» **Problem**:
From the first line of the data through the line containing "- Accidentally checking", transcribe each line exactly. Pictures do not belong in the copy.

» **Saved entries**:
-*-
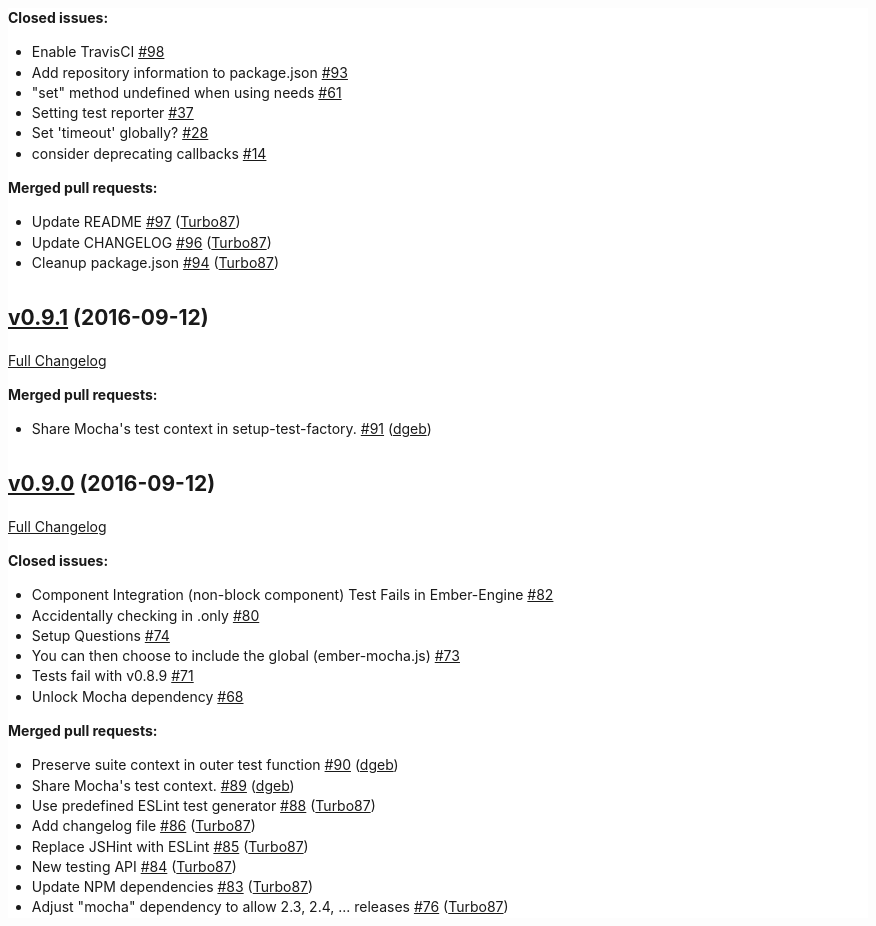 **Closed issues:**

- Enable TravisCI [\#98](https://github.com/emberjs/ember-mocha/issues/98)
- Add repository information to package.json [\#93](https://github.com/emberjs/ember-mocha/issues/93)
- "set" method undefined when using needs [\#61](https://github.com/emberjs/ember-mocha/issues/61)
- Setting test reporter [\#37](https://github.com/emberjs/ember-mocha/issues/37)
- Set 'timeout' globally? [\#28](https://github.com/emberjs/ember-mocha/issues/28)
- consider deprecating callbacks [\#14](https://github.com/emberjs/ember-mocha/issues/14)

**Merged pull requests:**

- Update README [\#97](https://github.com/emberjs/ember-mocha/pull/97) ([Turbo87](https://github.com/Turbo87))
- Update CHANGELOG [\#96](https://github.com/emberjs/ember-mocha/pull/96) ([Turbo87](https://github.com/Turbo87))
- Cleanup package.json [\#94](https://github.com/emberjs/ember-mocha/pull/94) ([Turbo87](https://github.com/Turbo87))

## [v0.9.1](https://github.com/emberjs/ember-mocha/tree/v0.9.1) (2016-09-12)
[Full Changelog](https://github.com/emberjs/ember-mocha/compare/v0.9.0...v0.9.1)

**Merged pull requests:**

- Share Mocha's test context in setup-test-factory. [\#91](https://github.com/emberjs/ember-mocha/pull/91) ([dgeb](https://github.com/dgeb))

## [v0.9.0](https://github.com/emberjs/ember-mocha/tree/v0.9.0) (2016-09-12)
[Full Changelog](https://github.com/emberjs/ember-mocha/compare/v0.8.11...v0.9.0)

**Closed issues:**

- Component Integration \(non-block component\) Test Fails in Ember-Engine [\#82](https://github.com/emberjs/ember-mocha/issues/82)
- Accidentally checking in .only [\#80](https://github.com/emberjs/ember-mocha/issues/80)
- Setup Questions [\#74](https://github.com/emberjs/ember-mocha/issues/74)
- You can then choose to include the global \(ember-mocha.js\)  [\#73](https://github.com/emberjs/ember-mocha/issues/73)
- Tests fail with v0.8.9 [\#71](https://github.com/emberjs/ember-mocha/issues/71)
- Unlock Mocha dependency [\#68](https://github.com/emberjs/ember-mocha/issues/68)

**Merged pull requests:**

- Preserve suite context in outer test function [\#90](https://github.com/emberjs/ember-mocha/pull/90) ([dgeb](https://github.com/dgeb))
- Share Mocha's test context. [\#89](https://github.com/emberjs/ember-mocha/pull/89) ([dgeb](https://github.com/dgeb))
- Use predefined ESLint test generator [\#88](https://github.com/emberjs/ember-mocha/pull/88) ([Turbo87](https://github.com/Turbo87))
- Add changelog file [\#86](https://github.com/emberjs/ember-mocha/pull/86) ([Turbo87](https://github.com/Turbo87))
- Replace JSHint with ESLint [\#85](https://github.com/emberjs/ember-mocha/pull/85) ([Turbo87](https://github.com/Turbo87))
- New testing API [\#84](https://github.com/emberjs/ember-mocha/pull/84) ([Turbo87](https://github.com/Turbo87))
- Update NPM dependencies [\#83](https://github.com/emberjs/ember-mocha/pull/83) ([Turbo87](https://github.com/Turbo87))
- Adjust "mocha" dependency to allow 2.3, 2.4, ... releases [\#76](https://github.com/emberjs/ember-mocha/pull/76) ([Turbo87](https://github.com/Turbo87))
-*-
» **Response below**:
 **Closed issues:**

- Enable TravisCI [\#98](https://github.com/emberjs/ember-mocha/issues/98)
- Add repository information to package.json [\#93](https://github.com/emberjs/ember-mocha/issues/93)
- "set" method undefined when using needs [\#61](https://github.com/emberjs/ember-mocha/issues/61)
- Setting test reporter [\#37](https://github.com/emberjs/ember-mocha/issues/37)
- Set 'timeout' globally? [\#28](https://github.com/emberjs/ember-mocha/issues/28)
- consider deprecating callbacks [\#14](https://github.com/emberjs/ember-mocha/issues/14)

**Merged pull requests:**

- Update README [\#97](https://github.com/emberjs/ember-mocha/pull/97) ([Turbo87](https://github.com/Turbo87))
- Update CHANGELOG [\#96](https://github.com/emberjs/ember-mocha/pull/96) ([Turbo87](https://github.com/Turbo87))
- Cleanup package.json [\#94](https://github.com/emberjs/ember-mocha/pull/94) ([Turbo87](https://github.com/Turbo87))

## [v0.9.1](https://github.com/emberjs/ember-mocha/tree/v0.9.1) (2016-09-12)
[Full Changelog](https://github.com/emberjs/ember-mocha/compare/v0.9.0...v0.9.1)

**Merged pull requests:**

- Share Mocha's test context in setup-test-factory. [\#91](https://github.com/emberjs/ember-mocha/pull/91) ([dgeb](https://github.com/dgeb))

## [v0.9.0](https://github.com/emberjs/ember-mocha/tree/v0.9.0) (2016-09-12)
[Full Changelog](https://github.com/emberjs/ember-mocha/compare/v0.8.11...v0.9.0)

**Closed issues:**

- Component Integration \(non-block component\) Test Fails in Ember-Engine [\#82](https://github.com/emberjs/ember-mocha/issues/82)
- Accidentally checking in .only [\#80](https://github.com/emberjs/ember-mocha/issues/80)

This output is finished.